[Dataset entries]
>>>>
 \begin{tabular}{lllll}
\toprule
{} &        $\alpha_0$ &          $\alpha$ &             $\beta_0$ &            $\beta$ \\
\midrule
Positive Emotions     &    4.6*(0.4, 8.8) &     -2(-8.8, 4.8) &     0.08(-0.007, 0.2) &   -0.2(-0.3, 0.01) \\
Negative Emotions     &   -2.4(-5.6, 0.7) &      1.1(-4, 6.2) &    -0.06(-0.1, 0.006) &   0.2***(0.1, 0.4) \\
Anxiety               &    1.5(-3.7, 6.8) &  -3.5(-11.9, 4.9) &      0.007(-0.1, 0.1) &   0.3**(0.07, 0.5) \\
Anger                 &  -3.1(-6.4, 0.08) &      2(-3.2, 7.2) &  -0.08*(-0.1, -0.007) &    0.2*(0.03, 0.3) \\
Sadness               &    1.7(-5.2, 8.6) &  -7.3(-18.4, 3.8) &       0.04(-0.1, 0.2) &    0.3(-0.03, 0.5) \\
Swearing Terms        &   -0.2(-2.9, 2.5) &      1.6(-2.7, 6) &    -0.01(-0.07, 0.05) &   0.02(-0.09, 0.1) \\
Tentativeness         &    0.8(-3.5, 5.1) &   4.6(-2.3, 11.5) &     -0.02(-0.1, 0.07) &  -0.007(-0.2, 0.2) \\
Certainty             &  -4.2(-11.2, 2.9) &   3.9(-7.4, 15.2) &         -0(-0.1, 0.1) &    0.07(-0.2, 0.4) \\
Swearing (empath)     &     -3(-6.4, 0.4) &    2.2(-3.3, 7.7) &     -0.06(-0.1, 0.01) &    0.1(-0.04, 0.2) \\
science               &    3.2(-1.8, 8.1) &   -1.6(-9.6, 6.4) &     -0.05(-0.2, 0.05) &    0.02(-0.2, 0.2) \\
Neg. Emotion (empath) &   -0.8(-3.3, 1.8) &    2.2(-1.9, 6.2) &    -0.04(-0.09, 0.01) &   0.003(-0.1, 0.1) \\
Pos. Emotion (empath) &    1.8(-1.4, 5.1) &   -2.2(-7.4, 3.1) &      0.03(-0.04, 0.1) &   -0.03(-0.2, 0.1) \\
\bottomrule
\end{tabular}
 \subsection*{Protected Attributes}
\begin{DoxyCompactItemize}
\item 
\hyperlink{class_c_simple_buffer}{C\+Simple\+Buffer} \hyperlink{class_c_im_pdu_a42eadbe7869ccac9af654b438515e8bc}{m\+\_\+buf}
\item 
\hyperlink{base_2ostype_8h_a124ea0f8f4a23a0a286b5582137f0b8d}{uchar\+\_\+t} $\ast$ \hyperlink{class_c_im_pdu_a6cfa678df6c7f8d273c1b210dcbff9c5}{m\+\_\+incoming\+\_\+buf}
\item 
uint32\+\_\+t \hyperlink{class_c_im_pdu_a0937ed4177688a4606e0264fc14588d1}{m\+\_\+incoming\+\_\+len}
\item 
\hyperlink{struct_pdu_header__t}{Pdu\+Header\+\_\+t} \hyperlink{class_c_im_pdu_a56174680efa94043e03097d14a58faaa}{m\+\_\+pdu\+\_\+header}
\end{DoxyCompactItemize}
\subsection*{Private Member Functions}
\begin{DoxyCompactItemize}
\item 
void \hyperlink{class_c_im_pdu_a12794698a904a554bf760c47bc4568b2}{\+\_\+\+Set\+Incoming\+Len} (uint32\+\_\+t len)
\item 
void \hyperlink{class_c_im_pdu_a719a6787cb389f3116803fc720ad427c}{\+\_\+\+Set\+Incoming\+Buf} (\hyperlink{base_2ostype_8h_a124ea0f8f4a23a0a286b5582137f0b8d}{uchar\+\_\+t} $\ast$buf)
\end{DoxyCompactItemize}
<<<<
*Problem requirements*. Give a word-for-word copy of the records.

*Result*.
 \begin{tabular}{lllll}
\toprule
{} &        $\alpha_0$ &          $\alpha$ &             $\beta_0$ &            $\beta$ \\
\midrule
Positive Emotions     &    4.6*(0.4, 8.8) &     -2(-8.8, 4.8) &     0.08(-0.007, 0.2) &   -0.2(-0.3, 0.01) \\
Negative Emotions     &   -2.4(-5.6, 0.7) &      1.1(-4, 6.2) &    -0.06(-0.1, 0.006) &   0.2***(0.1, 0.4) \\
Anxiety               &    1.5(-3.7, 6.8) &  -3.5(-11.9, 4.9) &      0.007(-0.1, 0.1) &   0.3**(0.07, 0.5) \\
Anger                 &  -3.1(-6.4, 0.08) &      2(-3.2, 7.2) &  -0.08*(-0.1, -0.007) &    0.2*(0.03, 0.3) \\
Sadness               &    1.7(-5.2, 8.6) &  -7.3(-18.4, 3.8) &       0.04(-0.1, 0.2) &    0.3(-0.03, 0.5) \\
Swearing Terms        &   -0.2(-2.9, 2.5) &      1.6(-2.7, 6) &    -0.01(-0.07, 0.05) &   0.02(-0.09, 0.1) \\
Tentativeness         &    0.8(-3.5, 5.1) &   4.6(-2.3, 11.5) &     -0.02(-0.1, 0.07) &  -0.007(-0.2, 0.2) \\
Certainty             &  -4.2(-11.2, 2.9) &   3.9(-7.4, 15.2) &         -0(-0.1, 0.1) &    0.07(-0.2, 0.4) \\
Swearing (empath)     &     -3(-6.4, 0.4) &    2.2(-3.3, 7.7) &     -0.06(-0.1, 0.01) &    0.1(-0.04, 0.2) \\
science               &    3.2(-1.8, 8.1) &   -1.6(-9.6, 6.4) &     -0.05(-0.2, 0.05) &    0.02(-0.2, 0.2) \\
Neg. Emotion (empath) &   -0.8(-3.3, 1.8) &    2.2(-1.9, 6.2) &    -0.04(-0.09, 0.01) &   0.003(-0.1, 0.1) \\
Pos. Emotion (empath) &    1.8(-1.4, 5.1) &   -2.2(-7.4, 3.1) &      0.03(-0.04, 0.1) &   -0.03(-0.2, 0.1) \\
\bottomrule
\end{tabular}
 \subsection*{Protected Attributes}
\begin{DoxyCompactItemize}
\item 
\hyperlink{class_c_simple_buffer}{C\+Simple\+Buffer} \hyperlink{class_c_im_pdu_a42eadbe7869ccac9af654b438515e8bc}{m\+\_\+buf}
\item 
\hyperlink{base_2ostype_8h_a124ea0f8f4a23a0a286b5582137f0b8d}{uchar\+\_\+t} $\ast$ \hyperlink{class_c_im_pdu_a6cfa678df6c7f8d273c1b210dcbff9c5}{m\+\_\+incoming\+\_\+buf}
\item 
uint32\+\_\+t \hyperlink{class_c_im_pdu_a0937ed4177688a4606e0264fc14588d1}{m\+\_\+incoming\+\_\+len}
\item 
\hyperlink{struct_pdu_header__t}{Pdu\+Header\+\_\+t} \hyperlink{class_c_im_pdu_a56174680efa94043e03097d14a58faaa}{m\+\_\+pdu\+\_\+header}
\end{DoxyCompactItemize}
\subsection*{Private Member Functions}
\begin{DoxyCompactItemize}
\item 
void \hyperlink{class_c_im_pdu_a12794698a904a554bf760c47bc4568b2}{\+\_\+\+Set\+Incoming\+Len} (uint32\+\_\+t len)
\item 
void \hyperlink{class_c_im_pdu_a719a6787cb389f3116803fc720ad427c}{\+\_\+\+Set\+Incoming\+Buf} (\hyperlink{base_2ostype_8h_a124ea0f8f4a23a0a286b5582137f0b8d}{uchar\+\_\+t} $\ast$buf)
\end{DoxyCompactItemize}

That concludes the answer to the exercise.